Requirement:
From the entries, copy each line that includes "esterni".

***** Source material

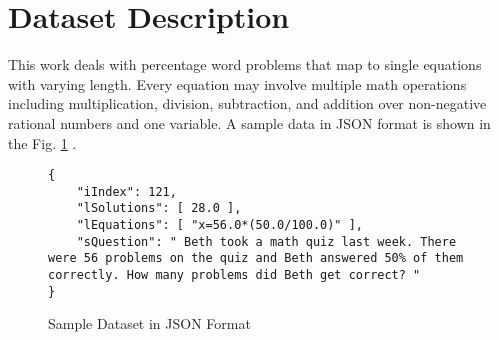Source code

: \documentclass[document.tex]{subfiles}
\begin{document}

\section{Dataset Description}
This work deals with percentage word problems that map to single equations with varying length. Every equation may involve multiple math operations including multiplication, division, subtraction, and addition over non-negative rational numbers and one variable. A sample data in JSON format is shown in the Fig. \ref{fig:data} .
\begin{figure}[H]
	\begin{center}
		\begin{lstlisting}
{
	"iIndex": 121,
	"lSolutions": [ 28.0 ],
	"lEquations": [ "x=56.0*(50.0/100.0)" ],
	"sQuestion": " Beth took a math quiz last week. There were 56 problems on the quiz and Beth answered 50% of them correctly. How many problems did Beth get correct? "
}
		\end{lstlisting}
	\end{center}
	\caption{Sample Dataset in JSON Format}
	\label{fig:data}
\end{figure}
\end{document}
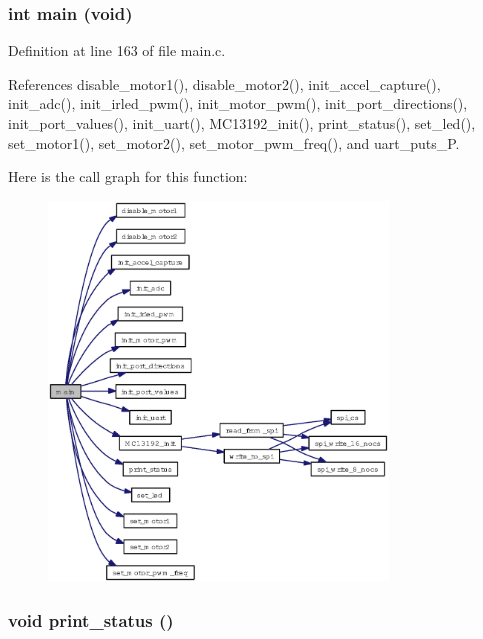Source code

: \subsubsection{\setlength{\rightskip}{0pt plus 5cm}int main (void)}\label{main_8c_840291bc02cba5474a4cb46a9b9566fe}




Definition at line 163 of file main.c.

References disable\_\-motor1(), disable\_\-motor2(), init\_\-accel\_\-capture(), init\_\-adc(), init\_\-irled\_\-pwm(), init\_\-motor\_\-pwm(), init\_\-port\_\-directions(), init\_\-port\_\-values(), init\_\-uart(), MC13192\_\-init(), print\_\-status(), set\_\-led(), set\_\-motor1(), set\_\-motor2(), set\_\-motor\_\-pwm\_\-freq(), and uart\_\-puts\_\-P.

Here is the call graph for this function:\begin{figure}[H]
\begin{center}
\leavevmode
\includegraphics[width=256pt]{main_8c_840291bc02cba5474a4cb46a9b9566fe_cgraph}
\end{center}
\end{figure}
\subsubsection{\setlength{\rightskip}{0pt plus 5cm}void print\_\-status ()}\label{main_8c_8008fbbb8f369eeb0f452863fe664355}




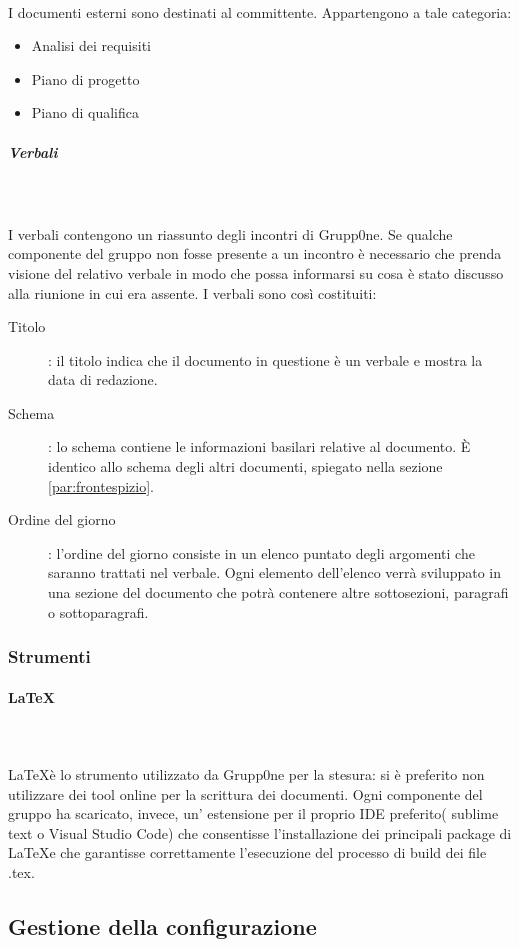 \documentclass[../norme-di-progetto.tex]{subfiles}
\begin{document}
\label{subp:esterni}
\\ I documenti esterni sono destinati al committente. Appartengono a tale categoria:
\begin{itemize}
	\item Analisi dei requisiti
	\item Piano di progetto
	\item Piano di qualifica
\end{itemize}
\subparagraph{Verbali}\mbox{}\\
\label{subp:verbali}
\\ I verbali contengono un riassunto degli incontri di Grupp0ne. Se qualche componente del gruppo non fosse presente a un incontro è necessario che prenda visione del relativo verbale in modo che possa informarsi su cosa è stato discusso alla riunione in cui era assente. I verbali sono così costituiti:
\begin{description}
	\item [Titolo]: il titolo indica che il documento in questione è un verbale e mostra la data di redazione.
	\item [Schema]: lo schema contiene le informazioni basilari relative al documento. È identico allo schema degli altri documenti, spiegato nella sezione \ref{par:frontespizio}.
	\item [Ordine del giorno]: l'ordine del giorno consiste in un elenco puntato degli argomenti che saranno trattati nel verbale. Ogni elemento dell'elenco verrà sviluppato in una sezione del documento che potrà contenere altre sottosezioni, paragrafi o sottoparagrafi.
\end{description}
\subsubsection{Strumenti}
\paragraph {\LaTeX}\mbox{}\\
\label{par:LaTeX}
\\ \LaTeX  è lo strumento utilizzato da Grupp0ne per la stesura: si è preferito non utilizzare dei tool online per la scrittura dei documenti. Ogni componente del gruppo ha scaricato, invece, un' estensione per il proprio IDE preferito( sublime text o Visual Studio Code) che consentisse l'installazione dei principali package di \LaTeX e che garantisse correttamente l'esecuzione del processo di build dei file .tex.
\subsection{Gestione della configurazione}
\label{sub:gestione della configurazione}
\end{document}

**********

Exercise answer:
\label{subp:esterni}
\\ I documenti esterni sono destinati al committente. Appartengono a tale categoria:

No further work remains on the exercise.